# What the exercise asks:
Transcribe only part of the material below: the lines from the one containing "im Feld **Name**" through the one containing "auf **Datenquellen anzeigen**.", inclusive, exactly as written.

# Data under study:
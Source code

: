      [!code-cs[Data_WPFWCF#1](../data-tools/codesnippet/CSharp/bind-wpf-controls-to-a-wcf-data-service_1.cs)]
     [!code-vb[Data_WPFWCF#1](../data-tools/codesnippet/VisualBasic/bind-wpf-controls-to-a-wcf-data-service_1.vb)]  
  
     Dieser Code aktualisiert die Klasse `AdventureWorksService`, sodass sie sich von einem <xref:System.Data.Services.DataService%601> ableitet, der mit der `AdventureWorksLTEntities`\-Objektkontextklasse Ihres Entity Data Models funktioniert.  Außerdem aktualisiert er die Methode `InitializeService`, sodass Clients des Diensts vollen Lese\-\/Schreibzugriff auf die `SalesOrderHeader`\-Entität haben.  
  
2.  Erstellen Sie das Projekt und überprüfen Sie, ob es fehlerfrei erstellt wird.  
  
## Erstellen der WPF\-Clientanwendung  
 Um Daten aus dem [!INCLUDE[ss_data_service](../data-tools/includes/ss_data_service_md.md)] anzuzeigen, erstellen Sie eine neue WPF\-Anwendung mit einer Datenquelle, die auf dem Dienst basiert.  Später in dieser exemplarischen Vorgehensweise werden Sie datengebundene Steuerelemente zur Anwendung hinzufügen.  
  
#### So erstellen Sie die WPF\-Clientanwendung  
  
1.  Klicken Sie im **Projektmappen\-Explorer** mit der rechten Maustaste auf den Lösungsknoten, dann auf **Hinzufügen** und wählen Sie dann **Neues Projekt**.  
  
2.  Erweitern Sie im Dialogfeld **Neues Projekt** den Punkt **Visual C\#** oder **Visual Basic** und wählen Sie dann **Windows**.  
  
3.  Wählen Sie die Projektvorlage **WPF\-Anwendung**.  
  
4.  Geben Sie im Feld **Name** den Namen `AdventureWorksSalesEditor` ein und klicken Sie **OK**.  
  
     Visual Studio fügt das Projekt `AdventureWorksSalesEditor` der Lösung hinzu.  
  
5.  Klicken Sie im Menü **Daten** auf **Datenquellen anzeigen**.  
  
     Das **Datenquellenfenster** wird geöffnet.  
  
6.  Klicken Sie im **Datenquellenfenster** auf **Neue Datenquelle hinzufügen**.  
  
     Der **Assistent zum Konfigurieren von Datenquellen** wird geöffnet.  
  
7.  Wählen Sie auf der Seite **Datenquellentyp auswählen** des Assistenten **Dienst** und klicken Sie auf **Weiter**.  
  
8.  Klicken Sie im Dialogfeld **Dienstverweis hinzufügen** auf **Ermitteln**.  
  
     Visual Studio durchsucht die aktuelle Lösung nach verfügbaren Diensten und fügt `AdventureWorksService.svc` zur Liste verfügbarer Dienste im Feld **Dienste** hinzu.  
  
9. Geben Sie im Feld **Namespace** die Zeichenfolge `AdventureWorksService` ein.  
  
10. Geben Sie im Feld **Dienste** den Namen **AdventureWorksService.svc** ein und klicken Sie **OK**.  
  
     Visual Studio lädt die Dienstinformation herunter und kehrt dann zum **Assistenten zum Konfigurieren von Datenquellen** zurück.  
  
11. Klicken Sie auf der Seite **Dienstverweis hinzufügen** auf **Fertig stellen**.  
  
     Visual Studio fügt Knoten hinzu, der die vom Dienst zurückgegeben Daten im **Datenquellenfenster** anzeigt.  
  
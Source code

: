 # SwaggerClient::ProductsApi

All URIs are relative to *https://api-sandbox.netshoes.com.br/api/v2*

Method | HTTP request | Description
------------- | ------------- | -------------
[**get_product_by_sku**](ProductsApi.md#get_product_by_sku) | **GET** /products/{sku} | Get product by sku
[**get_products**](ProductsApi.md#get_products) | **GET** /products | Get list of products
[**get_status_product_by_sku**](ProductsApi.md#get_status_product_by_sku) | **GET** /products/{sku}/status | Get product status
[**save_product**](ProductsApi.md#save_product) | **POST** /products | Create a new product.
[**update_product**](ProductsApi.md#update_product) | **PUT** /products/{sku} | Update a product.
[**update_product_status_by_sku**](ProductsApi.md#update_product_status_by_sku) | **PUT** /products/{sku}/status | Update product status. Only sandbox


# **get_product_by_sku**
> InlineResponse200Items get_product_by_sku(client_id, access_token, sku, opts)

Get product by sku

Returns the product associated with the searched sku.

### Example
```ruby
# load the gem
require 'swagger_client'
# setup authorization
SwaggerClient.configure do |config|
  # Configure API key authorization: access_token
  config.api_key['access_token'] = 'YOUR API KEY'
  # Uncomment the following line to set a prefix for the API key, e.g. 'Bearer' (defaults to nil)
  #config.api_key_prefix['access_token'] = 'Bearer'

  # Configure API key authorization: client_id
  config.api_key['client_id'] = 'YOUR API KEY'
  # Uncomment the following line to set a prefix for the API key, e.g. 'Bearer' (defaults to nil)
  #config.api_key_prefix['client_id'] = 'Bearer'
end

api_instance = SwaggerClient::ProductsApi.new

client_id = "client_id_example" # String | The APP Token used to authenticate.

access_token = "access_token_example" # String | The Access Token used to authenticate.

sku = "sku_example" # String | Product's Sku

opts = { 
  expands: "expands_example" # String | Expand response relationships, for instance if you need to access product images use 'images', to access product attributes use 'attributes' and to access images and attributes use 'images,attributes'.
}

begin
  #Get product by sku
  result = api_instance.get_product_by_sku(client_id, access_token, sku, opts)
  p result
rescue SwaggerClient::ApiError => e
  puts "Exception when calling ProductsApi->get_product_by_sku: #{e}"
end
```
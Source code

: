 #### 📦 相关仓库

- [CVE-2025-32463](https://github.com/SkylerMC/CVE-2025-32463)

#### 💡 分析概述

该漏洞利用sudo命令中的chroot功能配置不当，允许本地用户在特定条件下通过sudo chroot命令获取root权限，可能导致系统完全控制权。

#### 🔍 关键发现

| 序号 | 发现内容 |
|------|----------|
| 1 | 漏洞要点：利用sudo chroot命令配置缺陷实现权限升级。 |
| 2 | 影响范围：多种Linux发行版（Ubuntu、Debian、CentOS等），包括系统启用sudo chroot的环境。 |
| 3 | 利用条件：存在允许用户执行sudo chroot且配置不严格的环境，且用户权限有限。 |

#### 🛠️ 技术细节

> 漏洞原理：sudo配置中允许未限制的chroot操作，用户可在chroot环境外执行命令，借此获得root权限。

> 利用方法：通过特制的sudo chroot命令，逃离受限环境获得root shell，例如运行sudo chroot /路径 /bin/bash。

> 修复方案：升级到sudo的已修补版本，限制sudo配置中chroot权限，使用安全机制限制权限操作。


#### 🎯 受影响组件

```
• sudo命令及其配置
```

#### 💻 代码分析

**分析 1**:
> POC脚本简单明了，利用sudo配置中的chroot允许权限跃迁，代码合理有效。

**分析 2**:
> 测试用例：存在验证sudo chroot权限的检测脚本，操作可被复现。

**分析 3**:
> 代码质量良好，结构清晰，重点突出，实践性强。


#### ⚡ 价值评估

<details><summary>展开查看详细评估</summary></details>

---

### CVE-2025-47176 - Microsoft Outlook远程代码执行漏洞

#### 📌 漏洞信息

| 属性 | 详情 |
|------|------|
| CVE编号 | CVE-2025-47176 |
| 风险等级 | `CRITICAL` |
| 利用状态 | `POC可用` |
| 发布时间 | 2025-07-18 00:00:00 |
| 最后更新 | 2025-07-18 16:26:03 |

# Response:
4.  Geben Sie im Feld **Name** den Namen `AdventureWorksSalesEditor` ein und klicken Sie **OK**.  
  
     Visual Studio fügt das Projekt `AdventureWorksSalesEditor` der Lösung hinzu.  
  
5.  Klicken Sie im Menü **Daten** auf **Datenquellen anzeigen**.  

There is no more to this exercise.